__Records for the exercise__
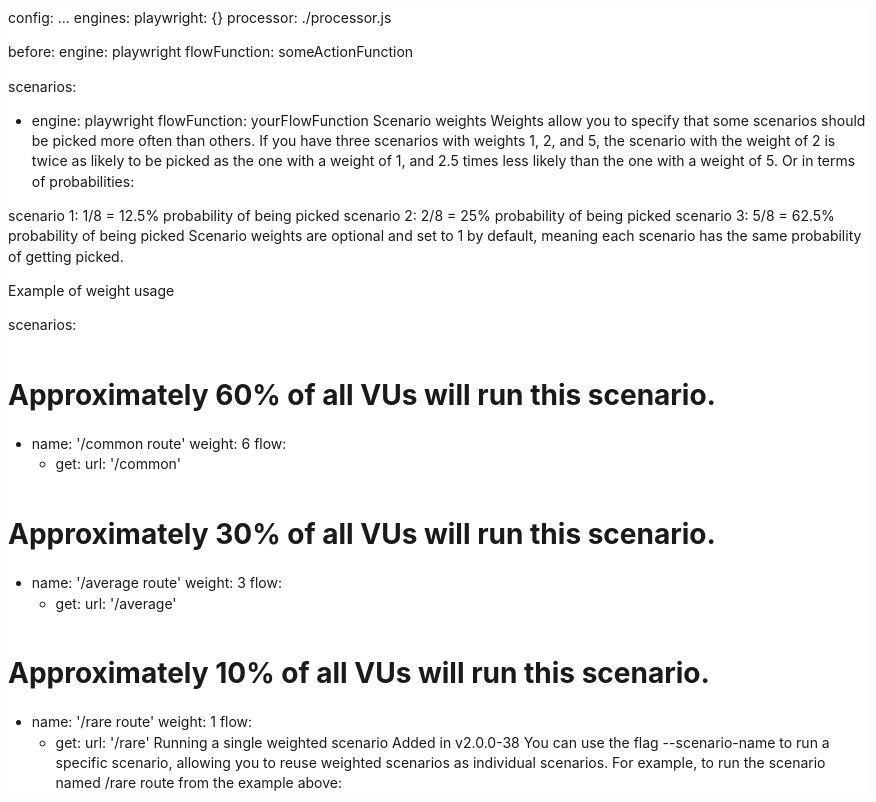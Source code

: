 
config:
  ...
  engines:
    playwright: {}
  processor: ./processor.js
 
before:
  engine: playwright
  flowFunction: someActionFunction
 
scenarios:
  - engine: playwright
    flowFunction: yourFlowFunction
Scenario weights
Weights allow you to specify that some scenarios should be picked more often than others. If you have three scenarios with weights 1, 2, and 5, the scenario with the weight of 2 is twice as likely to be picked as the one with a weight of 1, and 2.5 times less likely than the one with a weight of 5. Or in terms of probabilities:

scenario 1: 1/8 = 12.5% probability of being picked
scenario 2: 2/8 = 25% probability of being picked
scenario 3: 5/8 = 62.5% probability of being picked
Scenario weights are optional and set to 1 by default, meaning each scenario has the same probability of getting picked.

Example of weight usage

scenarios:
  # Approximately 60% of all VUs will run this scenario.
  - name: '/common route'
    weight: 6
    flow:
      - get:
          url: '/common'
 
  # Approximately 30% of all VUs will run this scenario.
  - name: '/average route'
    weight: 3
    flow:
      - get:
          url: '/average'
 
  # Approximately 10% of all VUs will run this scenario.
  - name: '/rare route'
    weight: 1
    flow:
      - get:
          url: '/rare'
Running a single weighted scenario
Added in
v2.0.0-38
You can use the flag --scenario-name to run a specific scenario, allowing you to reuse weighted scenarios as individual scenarios. For example, to run the scenario named /rare route from the example above:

__Directions for this task__
Copy out exactly the lines running from the line with "url: '/common'" to the end of the records, inclusive.

__Solution to this exercise__
          url: '/common'
 
  # Approximately 30% of all VUs will run this scenario.
  - name: '/average route'
    weight: 3
    flow:
      - get:
          url: '/average'
 
  # Approximately 10% of all VUs will run this scenario.
  - name: '/rare route'
    weight: 1
    flow:
      - get:
          url: '/rare'
Running a single weighted scenario
Added in
v2.0.0-38
You can use the flag --scenario-name to run a specific scenario, allowing you to reuse weighted scenarios as individual scenarios. For example, to run the scenario named /rare route from the example above:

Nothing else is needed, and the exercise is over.